Hindustan Mittal Energy Ltd (HMEL) will wait for stability in crude prices before starting up its new 180,000 barrels per day refinery, sources said, a sign that crisis-induced volatility is affecting major projects.
Brent crude oil prices were trading below USD 100 a barrel earlier this year before unrest in the Middle East helped push them to a 2-1/2 year high of USD 120 last month.
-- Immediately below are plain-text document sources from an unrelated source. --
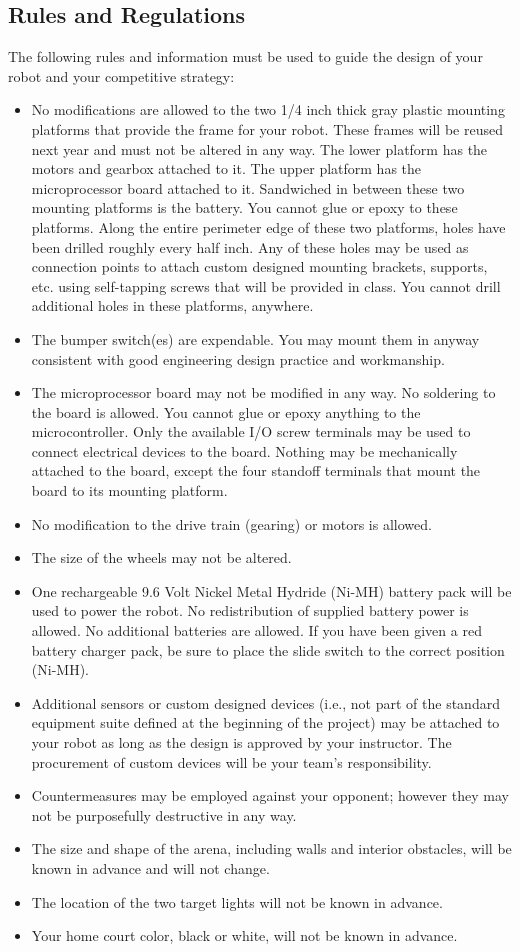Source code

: \documentclass{article}
\begin{document}
\subsection{Rules and Regulations}
The following rules and information must be used to guide the design of your robot and your competitive strategy:
\begin{itemize}
    \item No modifications are allowed to the two 1/4 inch thick gray plastic mounting platforms that provide the frame for your robot. These frames will be reused next year and must not be altered in any way. The lower platform has the motors and gearbox attached to it. The upper platform has the microprocessor board attached to it. Sandwiched in between these two mounting platforms is the battery. You cannot glue or epoxy to these platforms. Along the entire perimeter edge of these two platforms, holes have been drilled roughly every half inch. Any of these holes may be used as connection points to attach custom designed mounting brackets, supports, etc. using self-tapping screws that will be provided in class. You cannot drill additional holes in these platforms, anywhere.
    \item The bumper switch(es) are expendable. You may mount them in anyway consistent with good engineering design practice and workmanship. 
    \item The microprocessor board may not be modified in any way. No soldering to the board is allowed. You cannot glue or epoxy anything to the microcontroller. Only the available I/O screw terminals may be used to connect electrical devices to the board. Nothing may be mechanically attached to the board, except the four standoff terminals that mount the board to its mounting platform.
    \item No modification to the drive train (gearing) or motors is allowed.
    \item The size of the wheels may not be altered.
    \item One rechargeable 9.6 Volt Nickel Metal Hydride (Ni-MH) battery pack will be used to power the robot. No redistribution of supplied battery power is allowed. No additional batteries are allowed. If you have been given a red battery charger pack, be sure to place the slide switch to the correct position (Ni-MH).
    \item Additional sensors or custom designed devices (i.e., not part of the standard equipment suite defined at the beginning of the project) may be attached to your robot as long as the design is approved by your instructor. The procurement of custom devices will be your team’s responsibility.
    \item Countermeasures may be employed against your opponent; however they may not be purposefully destructive in any way.
    \item The size and shape of the arena, including walls and interior obstacles, will be known in advance and will not change.
    \item The location of the two target lights will not be known in advance.
    \item Your home court color, black or white, will not be known in advance. 
\end{itemize}
\end{document}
Prices are currently over USD 114 a barrel.
An earthquake and resulting tsunami in Japan has also added to uncertainty in crude and products markets.
HMEL, a joint venture of state-run Hindustan Petroleum and billionaire Lakshmi Mittal's Mittal Energy, will get a first parcel of 620,000 barrels of Arab Extra Light and Arab Mix this week at Kandla port in western India, these sources said.
They added initial volumes would be used for commissioning pipelines and tanks at the new Bathinda refinery in northern India, which HMEL plans to commission in May and push to full capacity in September.
"The plan is to start crude processing when oil prices stabilise. The market is very volatile and any decline in oil prices means inventory losses," said one of the sources.
HMEL had also booked a 900,000 barrel parcel of Arab Mix for delivery in April but is now in talks to push back delivery to May, the sources said.
They said the two parcels were booked on a spot basis. HMEL is also in talks with Saudi Aramco for a term deal.
No officical comment was available from HMEL.